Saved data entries
———

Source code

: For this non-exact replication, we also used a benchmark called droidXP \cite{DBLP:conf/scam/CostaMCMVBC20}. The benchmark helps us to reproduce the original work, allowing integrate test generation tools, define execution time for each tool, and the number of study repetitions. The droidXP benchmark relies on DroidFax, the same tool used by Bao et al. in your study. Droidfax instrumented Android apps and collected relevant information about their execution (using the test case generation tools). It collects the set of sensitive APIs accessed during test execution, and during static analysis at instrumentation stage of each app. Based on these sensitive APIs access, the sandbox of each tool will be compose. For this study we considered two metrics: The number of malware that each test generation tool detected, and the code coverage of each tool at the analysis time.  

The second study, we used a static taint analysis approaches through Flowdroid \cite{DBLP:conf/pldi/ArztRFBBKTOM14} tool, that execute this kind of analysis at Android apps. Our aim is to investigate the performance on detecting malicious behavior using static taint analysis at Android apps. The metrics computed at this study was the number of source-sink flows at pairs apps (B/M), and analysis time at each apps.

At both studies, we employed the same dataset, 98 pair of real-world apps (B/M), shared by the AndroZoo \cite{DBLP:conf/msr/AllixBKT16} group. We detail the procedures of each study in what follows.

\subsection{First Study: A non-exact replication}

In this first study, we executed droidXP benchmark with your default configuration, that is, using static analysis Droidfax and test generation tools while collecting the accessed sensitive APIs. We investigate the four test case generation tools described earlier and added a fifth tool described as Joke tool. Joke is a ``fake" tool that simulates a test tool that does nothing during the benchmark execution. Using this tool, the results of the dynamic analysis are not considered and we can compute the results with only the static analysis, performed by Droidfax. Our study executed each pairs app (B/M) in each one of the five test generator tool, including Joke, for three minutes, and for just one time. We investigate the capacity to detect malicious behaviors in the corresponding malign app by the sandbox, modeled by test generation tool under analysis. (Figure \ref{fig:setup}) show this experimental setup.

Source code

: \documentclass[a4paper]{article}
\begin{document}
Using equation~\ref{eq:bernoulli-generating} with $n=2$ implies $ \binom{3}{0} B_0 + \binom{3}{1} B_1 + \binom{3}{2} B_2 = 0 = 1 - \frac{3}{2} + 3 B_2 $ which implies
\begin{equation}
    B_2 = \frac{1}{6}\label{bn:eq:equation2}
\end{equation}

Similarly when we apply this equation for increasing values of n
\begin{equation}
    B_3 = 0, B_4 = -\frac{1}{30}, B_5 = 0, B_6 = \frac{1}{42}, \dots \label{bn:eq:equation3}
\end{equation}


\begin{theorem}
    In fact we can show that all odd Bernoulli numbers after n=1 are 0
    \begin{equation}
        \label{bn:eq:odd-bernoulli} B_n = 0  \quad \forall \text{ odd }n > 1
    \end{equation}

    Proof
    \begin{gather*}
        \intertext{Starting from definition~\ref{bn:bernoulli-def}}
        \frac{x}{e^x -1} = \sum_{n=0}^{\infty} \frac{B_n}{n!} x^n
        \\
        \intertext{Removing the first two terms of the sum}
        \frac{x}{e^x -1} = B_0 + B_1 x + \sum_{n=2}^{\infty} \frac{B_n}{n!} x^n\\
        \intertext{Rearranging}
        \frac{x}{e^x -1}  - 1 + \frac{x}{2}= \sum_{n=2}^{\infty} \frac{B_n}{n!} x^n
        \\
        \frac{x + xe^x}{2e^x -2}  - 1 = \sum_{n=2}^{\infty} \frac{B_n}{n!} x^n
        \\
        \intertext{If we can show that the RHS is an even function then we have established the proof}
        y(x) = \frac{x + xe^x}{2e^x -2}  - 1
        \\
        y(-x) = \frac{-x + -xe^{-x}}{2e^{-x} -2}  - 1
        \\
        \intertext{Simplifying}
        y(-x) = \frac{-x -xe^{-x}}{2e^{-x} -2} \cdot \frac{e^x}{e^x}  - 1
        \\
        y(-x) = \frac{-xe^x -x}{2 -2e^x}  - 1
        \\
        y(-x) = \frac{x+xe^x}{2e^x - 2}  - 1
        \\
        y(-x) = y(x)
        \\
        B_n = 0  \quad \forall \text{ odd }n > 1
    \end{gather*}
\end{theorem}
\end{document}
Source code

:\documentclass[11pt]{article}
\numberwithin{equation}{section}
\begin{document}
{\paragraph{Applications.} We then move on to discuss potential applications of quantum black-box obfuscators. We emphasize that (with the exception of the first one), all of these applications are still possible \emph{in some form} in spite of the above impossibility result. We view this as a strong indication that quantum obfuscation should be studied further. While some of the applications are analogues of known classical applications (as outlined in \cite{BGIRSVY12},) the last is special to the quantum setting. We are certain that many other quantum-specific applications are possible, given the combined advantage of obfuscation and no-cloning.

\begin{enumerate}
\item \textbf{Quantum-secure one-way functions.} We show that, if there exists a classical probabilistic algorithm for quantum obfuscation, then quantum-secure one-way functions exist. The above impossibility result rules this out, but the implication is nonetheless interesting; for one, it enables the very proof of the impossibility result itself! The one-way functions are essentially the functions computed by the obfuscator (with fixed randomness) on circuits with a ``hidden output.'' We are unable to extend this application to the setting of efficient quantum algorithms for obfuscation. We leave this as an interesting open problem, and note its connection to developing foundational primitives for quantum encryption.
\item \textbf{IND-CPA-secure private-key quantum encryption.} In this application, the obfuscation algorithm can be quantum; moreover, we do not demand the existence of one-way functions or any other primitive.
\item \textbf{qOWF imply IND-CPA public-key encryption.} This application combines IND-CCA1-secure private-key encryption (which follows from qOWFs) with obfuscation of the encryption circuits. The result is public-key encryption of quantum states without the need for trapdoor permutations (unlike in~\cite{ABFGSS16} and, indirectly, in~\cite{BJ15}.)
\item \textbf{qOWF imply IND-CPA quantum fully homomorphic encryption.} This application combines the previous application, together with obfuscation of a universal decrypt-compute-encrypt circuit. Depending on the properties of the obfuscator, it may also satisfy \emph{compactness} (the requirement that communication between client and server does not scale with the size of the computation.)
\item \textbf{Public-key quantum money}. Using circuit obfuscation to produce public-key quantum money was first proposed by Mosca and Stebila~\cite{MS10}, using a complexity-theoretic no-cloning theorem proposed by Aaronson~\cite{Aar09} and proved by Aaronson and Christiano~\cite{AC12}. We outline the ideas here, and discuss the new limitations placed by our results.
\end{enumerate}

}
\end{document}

———

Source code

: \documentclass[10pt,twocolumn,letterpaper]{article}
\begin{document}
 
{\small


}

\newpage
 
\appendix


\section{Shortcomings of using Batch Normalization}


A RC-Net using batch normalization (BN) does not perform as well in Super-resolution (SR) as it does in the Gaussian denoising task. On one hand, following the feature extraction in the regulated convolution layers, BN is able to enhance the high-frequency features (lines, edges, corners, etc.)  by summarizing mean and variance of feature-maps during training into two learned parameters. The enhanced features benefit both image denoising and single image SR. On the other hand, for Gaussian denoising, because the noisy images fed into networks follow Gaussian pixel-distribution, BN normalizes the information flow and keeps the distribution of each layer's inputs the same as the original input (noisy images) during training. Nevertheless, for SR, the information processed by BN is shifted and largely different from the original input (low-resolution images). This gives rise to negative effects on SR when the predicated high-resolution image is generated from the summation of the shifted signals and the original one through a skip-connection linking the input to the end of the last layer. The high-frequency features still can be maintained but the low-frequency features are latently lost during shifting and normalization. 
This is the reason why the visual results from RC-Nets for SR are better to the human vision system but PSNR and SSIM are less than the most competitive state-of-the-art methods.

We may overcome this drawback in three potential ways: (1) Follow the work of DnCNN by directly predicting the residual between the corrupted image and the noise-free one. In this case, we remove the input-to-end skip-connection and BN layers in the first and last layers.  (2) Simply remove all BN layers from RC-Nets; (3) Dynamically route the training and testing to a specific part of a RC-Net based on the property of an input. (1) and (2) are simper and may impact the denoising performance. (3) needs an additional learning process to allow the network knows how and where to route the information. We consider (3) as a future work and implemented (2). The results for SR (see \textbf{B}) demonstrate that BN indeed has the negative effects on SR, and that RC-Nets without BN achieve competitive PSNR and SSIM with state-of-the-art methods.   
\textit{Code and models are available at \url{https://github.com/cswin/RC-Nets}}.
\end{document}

———

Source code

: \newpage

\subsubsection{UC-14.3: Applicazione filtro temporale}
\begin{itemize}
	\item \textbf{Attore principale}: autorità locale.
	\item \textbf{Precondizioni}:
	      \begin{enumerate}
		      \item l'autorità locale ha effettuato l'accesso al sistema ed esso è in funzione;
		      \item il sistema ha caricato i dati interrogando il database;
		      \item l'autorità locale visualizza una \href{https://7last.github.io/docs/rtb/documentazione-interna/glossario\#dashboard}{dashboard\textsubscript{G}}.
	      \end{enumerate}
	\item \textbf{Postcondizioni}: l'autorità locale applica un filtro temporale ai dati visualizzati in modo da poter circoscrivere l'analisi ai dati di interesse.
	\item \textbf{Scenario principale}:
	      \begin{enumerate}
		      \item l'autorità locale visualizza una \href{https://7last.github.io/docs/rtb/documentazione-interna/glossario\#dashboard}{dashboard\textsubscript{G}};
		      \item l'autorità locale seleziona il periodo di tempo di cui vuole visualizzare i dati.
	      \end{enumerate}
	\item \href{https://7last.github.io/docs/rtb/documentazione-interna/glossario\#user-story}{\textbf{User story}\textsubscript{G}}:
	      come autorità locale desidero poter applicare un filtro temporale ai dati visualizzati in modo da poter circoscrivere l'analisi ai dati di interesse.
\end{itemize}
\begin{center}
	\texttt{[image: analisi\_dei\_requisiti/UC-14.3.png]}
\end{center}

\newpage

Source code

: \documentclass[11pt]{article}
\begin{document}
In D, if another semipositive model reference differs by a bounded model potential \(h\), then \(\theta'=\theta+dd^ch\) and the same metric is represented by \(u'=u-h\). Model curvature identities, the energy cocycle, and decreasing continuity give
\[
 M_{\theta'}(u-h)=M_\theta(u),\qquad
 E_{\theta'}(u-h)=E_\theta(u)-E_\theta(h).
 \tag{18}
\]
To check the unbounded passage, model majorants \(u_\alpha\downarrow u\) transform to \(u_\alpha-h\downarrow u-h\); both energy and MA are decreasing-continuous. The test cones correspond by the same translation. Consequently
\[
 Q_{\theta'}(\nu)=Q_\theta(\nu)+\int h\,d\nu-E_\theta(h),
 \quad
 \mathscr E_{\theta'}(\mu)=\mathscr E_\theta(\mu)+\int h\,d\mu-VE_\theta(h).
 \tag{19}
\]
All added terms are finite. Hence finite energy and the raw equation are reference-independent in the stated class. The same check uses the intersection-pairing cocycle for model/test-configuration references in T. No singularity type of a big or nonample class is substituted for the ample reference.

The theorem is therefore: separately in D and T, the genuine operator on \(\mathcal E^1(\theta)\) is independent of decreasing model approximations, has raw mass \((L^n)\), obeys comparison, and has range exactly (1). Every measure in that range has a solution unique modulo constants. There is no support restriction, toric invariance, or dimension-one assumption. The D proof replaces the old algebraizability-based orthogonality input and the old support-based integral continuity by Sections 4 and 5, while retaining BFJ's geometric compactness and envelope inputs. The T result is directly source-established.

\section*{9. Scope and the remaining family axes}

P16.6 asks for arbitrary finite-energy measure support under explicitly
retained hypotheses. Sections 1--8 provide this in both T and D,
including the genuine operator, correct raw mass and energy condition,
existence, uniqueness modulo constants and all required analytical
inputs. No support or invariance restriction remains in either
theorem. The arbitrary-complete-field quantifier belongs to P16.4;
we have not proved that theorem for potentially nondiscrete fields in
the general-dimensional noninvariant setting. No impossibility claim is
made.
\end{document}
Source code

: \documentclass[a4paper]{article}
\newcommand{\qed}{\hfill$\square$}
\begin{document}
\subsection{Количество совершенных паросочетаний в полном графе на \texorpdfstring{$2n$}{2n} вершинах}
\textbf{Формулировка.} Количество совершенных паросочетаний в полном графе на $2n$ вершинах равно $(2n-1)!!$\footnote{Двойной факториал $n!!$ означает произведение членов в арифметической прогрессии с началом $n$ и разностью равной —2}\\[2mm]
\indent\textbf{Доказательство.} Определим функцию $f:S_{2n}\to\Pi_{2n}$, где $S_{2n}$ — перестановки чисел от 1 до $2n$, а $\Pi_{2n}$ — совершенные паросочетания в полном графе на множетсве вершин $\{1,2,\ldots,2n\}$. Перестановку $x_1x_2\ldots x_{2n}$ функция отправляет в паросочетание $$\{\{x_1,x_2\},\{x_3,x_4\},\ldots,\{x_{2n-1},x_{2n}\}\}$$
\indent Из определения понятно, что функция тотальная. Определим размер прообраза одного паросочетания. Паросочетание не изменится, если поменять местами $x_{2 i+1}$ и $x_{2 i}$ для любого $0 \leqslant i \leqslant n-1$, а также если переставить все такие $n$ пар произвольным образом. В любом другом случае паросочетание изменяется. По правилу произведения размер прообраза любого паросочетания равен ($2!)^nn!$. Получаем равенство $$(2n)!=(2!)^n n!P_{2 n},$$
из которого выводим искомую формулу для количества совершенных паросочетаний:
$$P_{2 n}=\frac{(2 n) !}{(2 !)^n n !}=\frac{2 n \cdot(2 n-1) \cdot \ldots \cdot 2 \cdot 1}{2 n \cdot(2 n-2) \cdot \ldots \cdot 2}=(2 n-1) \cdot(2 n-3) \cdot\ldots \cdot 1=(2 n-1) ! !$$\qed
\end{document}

———

Task requirements
Find the string "continuity" in the entries above and return each line that holds it.

Task answer
In D, if another semipositive model reference differs by a bounded model potential \(h\), then \(\theta'=\theta+dd^ch\) and the same metric is represented by \(u'=u-h\). Model curvature identities, the energy cocycle, and decreasing continuity give
The theorem is therefore: separately in D and T, the genuine operator on \(\mathcal E^1(\theta)\) is independent of decreasing model approximations, has raw mass \((L^n)\), obeys comparison, and has range exactly (1). Every measure in that range has a solution unique modulo constants. There is no support restriction, toric invariance, or dimension-one assumption. The D proof replaces the old algebraizability-based orthogonality input and the old support-based integral continuity by Sections 4 and 5, while retaining BFJ's geometric compactness and envelope inputs. The T result is directly source-established.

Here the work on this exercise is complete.